Greetings from Shanghai, China. Hard to believe that all the classes, homework, and pressure has led up to this moment. I'm sitting in the St. Regis Hotel overlooking the city skyline (including the tallest building in the world), and we depart early tomorrow morning for the next leg on our journey: Guangzhou. We left Minneapolis five days ago and so much has changed in that time. I didn't bring a PC with me (hard to believe, I know) so I haven't been able to get much access to a decent computer until tonight (having borrowed the netbook of my classmate Michael), so this is likely to be a long post.
Where to begin? Let's start with sheer scope. There are 22 million people in this city-- that's almost 10% of the entire population of the U.S. So think about how to house, transport, feed, and entertain all those people-- that will give you some sense of the infrastructure that exists here. But it doesn't really scratch the surface in terms of what China means to the rest of the world. I came here with many preconceptions, formed in part from negative impressions from last year's Olympic Games and also from my more recent (and disappointing) work with my Chinese cohort as part of our virtual team project. So I didn't really expect to be blown away by this city in less than a day. Right away, very little was as I'd imagined. There is so much progress here, and the spirit of the people is very akin to the U.S. spirit of colonial or pioneer days. The people here simply believe that anything is possible, and more and more of them are able to see those types of changes in their everyday life. Buildings sprout up literally overnight, and it's obvious that the landscape of this city is changing by the day. They are working now to get ready for the Expo 2010 international event with a dizzying amount of road and other infrastructure construction. And because all of it is funded by the government, you just know it will happen and be ready to dazzle the world when the Expo opens next year. I have to laugh at this unabashed forward push when we are debating so much over marginal infrastructure investments in the U.S. It would take decades to accomplish what is already happening in Shanghai, and that has profound implications.
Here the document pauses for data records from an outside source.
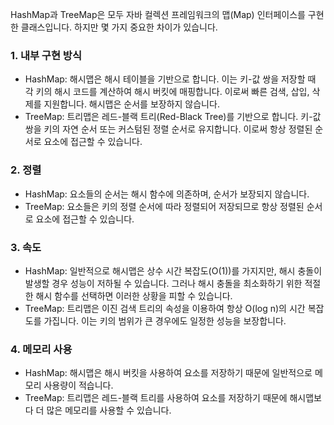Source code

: HashMap과 TreeMap은 모두 자바 컬렉션 프레임워크의 맵(Map) 인터페이스를 구현한 클래스입니다. 
하지만 몇 가지 중요한 차이가 있습니다.

### 1. 내부 구현 방식
- HashMap: 해시맵은 해시 테이블을 기반으로 합니다. 이는 키-값 쌍을 저장할 때 각 키의 해시 코드를 계산하여 해시 버킷에 매핑합니다. 이로써 빠른 검색, 삽입, 삭제를 지원합니다. 해시맵은 순서를 보장하지 않습니다.
- TreeMap: 트리맵은 레드-블랙 트리(Red-Black Tree)를 기반으로 합니다. 키-값 쌍을 키의 자연 순서 또는 커스텀된 정렬 순서로 유지합니다. 이로써 항상 정렬된 순서로 요소에 접근할 수 있습니다.

### 2. 정렬
- HashMap: 요소들의 순서는 해시 함수에 의존하며, 순서가 보장되지 않습니다.
- TreeMap: 요소들은 키의 정렬 순서에 따라 정렬되어 저장되므로 항상 정렬된 순서로 요소에 접근할 수 있습니다.

### 3. 속도
- HashMap: 일반적으로 해시맵은 상수 시간 복잡도(O(1))를 가지지만, 해시 충돌이 발생할 경우 성능이 저하될 수 있습니다. 그러나 해시 충돌을 최소화하기 위한 적절한 해시 함수를 선택하면 이러한 상황을 피할 수 있습니다.
- TreeMap: 트리맵은 이진 검색 트리의 속성을 이용하여 항상 O(log n)의 시간 복잡도를 가집니다. 이는 키의 범위가 큰 경우에도 일정한 성능을 보장합니다.

### 4. 메모리 사용
- HashMap: 해시맵은 해시 버킷을 사용하여 요소를 저장하기 때문에 일반적으로 메모리 사용량이 적습니다.
- TreeMap: 트리맵은 레드-블랙 트리를 사용하여 요소를 저장하기 때문에 해시맵보다 더 많은 메모리를 사용할 수 있습니다.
I came here believing China was the manufacturing center for the world, working harder and cheaper than anyone else to execute on American orders. In the company meetings we've had over the last few days, I now see that Chinese companies are exporting not only products, but also innovation, back to the U.S. (innovation that China owns and which is also being sent to countries other than the U.S.). I came here believing China was getting hit by the global economic downturn; I now see that orders are already ramping back up for many Chinese firms, due in no small part to the fact that the economy inside China is still growing. I came here believing China's core competency was exporting things to U.S. companies; this week I have seen companies growing by leaps and bounds just to meet internal Chinese market demand. Soon they won't even need U.S. orders to keep their businesses growing. I came here believing Chinese companies worked to help U.S. companies maintain their competitive edge; I have seen this week how Chinese companies now consider internal Chinese start-ups to be more of a threat to their business than multinationals. I came here believing the Chinese government made everything happen in Chinese industry, that Chinese industry in essence had no life apart from government support. This week I have heard stories about private ventures cropping up everywhere (solar-powered water heaters being one of them) as models that the Chinese government is now analyzing to see how to better execute in the future.
I have seen entire cities where there was only farmland 15 years ago. I have gone to the top of the tallest building in the world, looked across the street and seen what was formerly the tallest building in the world, and looked the other way across the street and seen what will soon become the new tallest building in the world. I have ridden the fastest train in the world, a maglev train that covers 30km in under eight minutes. I have visited a corporate office park where 4,000 high-tech companies have set up shop-- and where farmland dominated just five years ago. I have toured phase 2 of this office park with its 12,000 resident employees, man-made lakes and parks, and beautiful condos. And I have seen plans for phase 3 of this development, which will add houses, offices, parks, schools, shops, and railroad lines for another sixty thousand people.
And while I have experienced firsthand Shanghai, a city of 22 million people, I have also listened to a lecture on how best to ramp up manufacturing capacity in a remote Western Chinese city-- a city that itself has one hundred millionresidents.
This is China: so much bigger than you can imagine. Growing so much faster than you can imagine. Dealing with (and solving) challenges on a scale you cannot imagine. So much more innovative and leading edge than you can imagine. So much more embracing of change and of the future than you can imagine (and, dare I say so much more than even my country). So well-equipped to meet the challenges of tomorrow. So enabled by its central government (which isn't anywhere as draconian as you think) to execute on any initiative worthy of development (did I mention the country is designing its own aircraft and plans to manufacture 2,500 of them-- one of the largest aircraft manufacturing assemblies in human history?). So ready to surprise everyone who lives elsewhere and thinks they know China.
I've told people back home that I truly feel I have traveled into the future by coming here. I am seeing things this week that I only dreamed about prior, and I am seeing them on a scale that I never could even conceive of. Most surprising? The Chinese, justifiably proud of their achievement, talk about all of these things with a sense of certainty and acceptance to make you think they are as common as the sun rising in the morning. I am simply blown away. Blown away, and also completely enticed.